The use of atherectomy during peripheral endovascular interventions (PVI) has increased dramatically, but data regarding its safety and effectiveness are lacking. Aims: This study sought to determine the long-term safety of atherectomy in contemporary practice. Methods: Medicare fee-for-service beneficiaries who underwent femoropopliteal artery PVI from 2015-2018 were identified in a 100% sample of inpatient, outpatient, and carrier file data using procedural claims codes. The primary exposure was the use of atherectomy. Inverse probability of treatment weighting was used to adjust for measured differences in patient populations. Kaplan-Meier methods and multivariable Cox proportional hazards regression were used to compare outcomes. Results: Among 168,553 patients who underwent PVI, 59,142 (35.1%) underwent atherectomy. The mean patient age was 77.0±7.6 years, 44.9% were female, 81.9% were white, and 46.7% had chronic limb-threatening ischaemia. Over a median follow-up time of 993 days (interquartile range 319-1,377 days), atherectomy use was associated with no difference in the risk of either the composite endpoint of death and amputation (adjusted hazard ratio [aHR] 0.99, 95% confidence interval [CI]: 0.97-1.01; p=0.19) or of major adverse limb events (aHR 1.02, 95% CI: 0.99-1.05; p=0.26). Patients who underwent atherectomy had a modest reduction in the risk of subsequently undergoing amputation or surgical revascularisation (aHR 0.92, 95% CI: 0.90-0.94; p<0.01) but an increase in the risk of undergoing a subsequent PVI (aHR 1.19, 95% CI: 1.16-1.21; p<0.01).
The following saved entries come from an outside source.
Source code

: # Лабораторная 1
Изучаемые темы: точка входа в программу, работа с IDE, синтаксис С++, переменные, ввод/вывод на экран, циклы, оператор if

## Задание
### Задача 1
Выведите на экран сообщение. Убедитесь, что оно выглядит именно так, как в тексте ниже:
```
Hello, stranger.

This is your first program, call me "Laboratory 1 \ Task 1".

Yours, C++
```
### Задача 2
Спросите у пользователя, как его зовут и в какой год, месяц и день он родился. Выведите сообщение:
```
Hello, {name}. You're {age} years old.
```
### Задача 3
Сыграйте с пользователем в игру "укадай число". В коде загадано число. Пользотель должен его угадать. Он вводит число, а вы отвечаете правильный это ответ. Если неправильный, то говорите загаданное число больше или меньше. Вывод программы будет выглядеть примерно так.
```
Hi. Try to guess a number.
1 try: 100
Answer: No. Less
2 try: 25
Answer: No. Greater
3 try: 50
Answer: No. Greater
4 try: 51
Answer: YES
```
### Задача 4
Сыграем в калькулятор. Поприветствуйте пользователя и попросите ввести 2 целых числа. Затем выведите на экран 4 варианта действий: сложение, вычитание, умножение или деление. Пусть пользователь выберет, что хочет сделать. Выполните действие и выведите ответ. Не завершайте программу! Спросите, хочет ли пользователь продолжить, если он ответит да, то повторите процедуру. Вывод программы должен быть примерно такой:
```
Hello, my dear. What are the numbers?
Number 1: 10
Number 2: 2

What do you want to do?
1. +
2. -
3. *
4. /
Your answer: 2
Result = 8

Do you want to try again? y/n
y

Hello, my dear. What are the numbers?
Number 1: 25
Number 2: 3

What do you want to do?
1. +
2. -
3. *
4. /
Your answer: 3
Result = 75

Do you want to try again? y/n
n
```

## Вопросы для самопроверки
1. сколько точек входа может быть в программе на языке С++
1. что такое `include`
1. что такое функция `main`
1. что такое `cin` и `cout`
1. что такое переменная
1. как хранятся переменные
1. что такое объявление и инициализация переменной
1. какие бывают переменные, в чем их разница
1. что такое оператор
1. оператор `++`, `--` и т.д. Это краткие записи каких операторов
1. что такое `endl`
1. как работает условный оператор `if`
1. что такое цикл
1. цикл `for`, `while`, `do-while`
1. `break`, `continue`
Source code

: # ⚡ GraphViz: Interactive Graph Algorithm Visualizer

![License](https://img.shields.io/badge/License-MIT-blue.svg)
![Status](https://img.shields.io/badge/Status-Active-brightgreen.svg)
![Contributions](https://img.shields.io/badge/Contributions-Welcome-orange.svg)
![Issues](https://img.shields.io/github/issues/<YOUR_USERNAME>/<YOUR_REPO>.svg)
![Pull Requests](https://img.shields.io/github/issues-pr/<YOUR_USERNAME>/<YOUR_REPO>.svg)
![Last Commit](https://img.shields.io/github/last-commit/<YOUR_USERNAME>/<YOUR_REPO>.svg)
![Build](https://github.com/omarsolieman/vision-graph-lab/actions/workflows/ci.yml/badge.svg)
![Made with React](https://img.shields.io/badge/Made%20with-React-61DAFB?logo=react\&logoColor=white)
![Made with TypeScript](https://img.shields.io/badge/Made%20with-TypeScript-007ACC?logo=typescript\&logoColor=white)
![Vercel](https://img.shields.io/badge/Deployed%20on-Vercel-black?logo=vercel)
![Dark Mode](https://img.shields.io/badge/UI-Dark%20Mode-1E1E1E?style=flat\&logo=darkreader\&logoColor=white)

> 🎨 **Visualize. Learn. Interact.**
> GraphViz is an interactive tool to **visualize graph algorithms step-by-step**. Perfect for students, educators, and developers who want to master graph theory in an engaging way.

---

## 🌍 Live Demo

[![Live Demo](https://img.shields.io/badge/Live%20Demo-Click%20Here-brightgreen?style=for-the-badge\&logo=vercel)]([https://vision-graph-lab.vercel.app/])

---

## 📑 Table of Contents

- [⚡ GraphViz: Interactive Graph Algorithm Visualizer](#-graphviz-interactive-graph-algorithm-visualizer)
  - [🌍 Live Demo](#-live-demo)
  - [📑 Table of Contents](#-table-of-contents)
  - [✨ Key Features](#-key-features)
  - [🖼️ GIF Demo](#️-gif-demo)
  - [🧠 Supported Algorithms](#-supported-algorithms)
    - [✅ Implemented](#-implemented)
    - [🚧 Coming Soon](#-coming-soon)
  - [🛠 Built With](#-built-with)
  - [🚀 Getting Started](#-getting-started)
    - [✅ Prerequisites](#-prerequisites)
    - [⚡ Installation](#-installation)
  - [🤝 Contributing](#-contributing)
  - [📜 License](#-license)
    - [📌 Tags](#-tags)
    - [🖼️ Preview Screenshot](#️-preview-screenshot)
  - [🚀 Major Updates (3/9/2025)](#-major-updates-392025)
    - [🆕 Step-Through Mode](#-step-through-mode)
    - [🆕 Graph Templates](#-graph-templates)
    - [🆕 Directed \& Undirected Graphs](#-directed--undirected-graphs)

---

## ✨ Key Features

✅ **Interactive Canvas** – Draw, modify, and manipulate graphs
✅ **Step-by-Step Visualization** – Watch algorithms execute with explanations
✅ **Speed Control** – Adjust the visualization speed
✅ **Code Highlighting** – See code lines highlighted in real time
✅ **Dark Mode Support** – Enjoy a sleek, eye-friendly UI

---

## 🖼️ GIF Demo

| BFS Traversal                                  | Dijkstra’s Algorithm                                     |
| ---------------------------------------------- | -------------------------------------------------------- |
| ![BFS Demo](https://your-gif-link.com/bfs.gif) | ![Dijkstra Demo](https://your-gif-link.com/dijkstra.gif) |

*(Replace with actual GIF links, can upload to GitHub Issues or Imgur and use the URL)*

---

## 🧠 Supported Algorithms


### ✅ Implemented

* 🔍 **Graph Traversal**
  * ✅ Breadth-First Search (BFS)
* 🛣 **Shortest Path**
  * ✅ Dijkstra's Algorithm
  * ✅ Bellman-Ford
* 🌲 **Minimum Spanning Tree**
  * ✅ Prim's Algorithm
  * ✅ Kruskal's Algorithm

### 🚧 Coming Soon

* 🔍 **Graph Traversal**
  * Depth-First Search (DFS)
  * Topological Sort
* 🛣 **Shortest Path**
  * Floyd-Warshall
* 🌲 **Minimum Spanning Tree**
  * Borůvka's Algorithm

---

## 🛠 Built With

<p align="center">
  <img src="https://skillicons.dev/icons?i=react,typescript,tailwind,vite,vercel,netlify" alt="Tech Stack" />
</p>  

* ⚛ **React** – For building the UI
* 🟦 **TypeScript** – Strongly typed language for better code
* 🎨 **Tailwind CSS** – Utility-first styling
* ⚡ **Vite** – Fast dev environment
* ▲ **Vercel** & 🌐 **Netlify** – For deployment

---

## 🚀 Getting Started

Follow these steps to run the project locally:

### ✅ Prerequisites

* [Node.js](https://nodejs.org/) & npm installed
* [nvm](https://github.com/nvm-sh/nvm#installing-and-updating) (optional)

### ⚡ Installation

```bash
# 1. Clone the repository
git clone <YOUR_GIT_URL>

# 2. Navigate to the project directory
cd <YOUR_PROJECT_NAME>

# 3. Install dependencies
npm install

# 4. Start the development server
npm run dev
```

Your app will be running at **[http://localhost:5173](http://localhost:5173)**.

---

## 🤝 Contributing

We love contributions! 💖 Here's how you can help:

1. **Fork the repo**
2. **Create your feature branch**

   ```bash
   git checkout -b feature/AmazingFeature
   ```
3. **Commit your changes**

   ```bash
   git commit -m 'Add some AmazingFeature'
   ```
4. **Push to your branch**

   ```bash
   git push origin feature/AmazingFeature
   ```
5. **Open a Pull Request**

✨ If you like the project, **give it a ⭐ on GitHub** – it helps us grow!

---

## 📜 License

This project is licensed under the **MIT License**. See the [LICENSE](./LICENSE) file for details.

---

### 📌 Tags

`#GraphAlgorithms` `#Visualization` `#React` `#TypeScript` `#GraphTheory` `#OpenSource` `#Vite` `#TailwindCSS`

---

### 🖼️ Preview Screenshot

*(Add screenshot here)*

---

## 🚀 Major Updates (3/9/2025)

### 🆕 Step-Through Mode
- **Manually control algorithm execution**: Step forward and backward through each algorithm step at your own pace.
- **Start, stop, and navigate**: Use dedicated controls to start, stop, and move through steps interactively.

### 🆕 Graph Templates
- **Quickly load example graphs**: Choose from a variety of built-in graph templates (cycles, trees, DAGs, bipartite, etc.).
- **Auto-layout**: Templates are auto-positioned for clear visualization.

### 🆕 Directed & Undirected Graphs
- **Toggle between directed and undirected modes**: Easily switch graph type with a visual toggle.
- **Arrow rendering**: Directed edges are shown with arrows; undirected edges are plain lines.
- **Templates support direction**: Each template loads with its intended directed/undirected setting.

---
The use of atherectomy during femoropopliteal artery PVI was not associated with an increase in the risk of long-term adverse safety outcomes among patients with peripheral artery disease.
在外周血管腔内介入治疗(PVI)中,动脉切除术的应用显著增加,但关于其安全性和有效性的数据仍缺乏。目的:本研究旨在确定当代实践中动脉切除术的长期安全性。方法:通过程序索赔代码,从 2015 年至 2018 年,在 100%的住院、门诊和运营商文件数据中确定接受股浅动脉 PVI 的医疗保险按服务付费受益人的样本。主要暴露是动脉切除术的使用。采用逆概率治疗加权法调整患者人群的测量差异。采用 Kaplan-Meier 方法和多变量 Cox 比例风险回归比较结局。结果:在 168553 例接受 PVI 的患者中,59142 例(35.1%)接受了动脉切除术。患者平均年龄为 77.0±7.6 岁,44.9%为女性,81.9%为白人,46.7%有慢性肢体威胁性缺血。在中位随访时间 993 天(四分位间距 319-1377 天)期间,动脉切除术的使用与死亡和截肢的复合终点风险(调整后的危险比[HR]0.99,95%置信区间[CI]:0.97-1.01;p=0.19)或主要不良肢体事件(HR 1.02,95%CI:0.99-1.05;p=0.26)的风险均无差异。接受动脉切除术的患者截肢或手术血运重建的风险略有降低(HR 0.92,95%CI:0.90-0.94;p<0.01),但随后接受 PVI 的风险增加(HR 1.19,95%CI:1.16-1.21;p<0.01)。结论:在外周动脉疾病患者的股浅动脉 PVI 中使用动脉切除术与长期不良安全性结局的风险增加无关。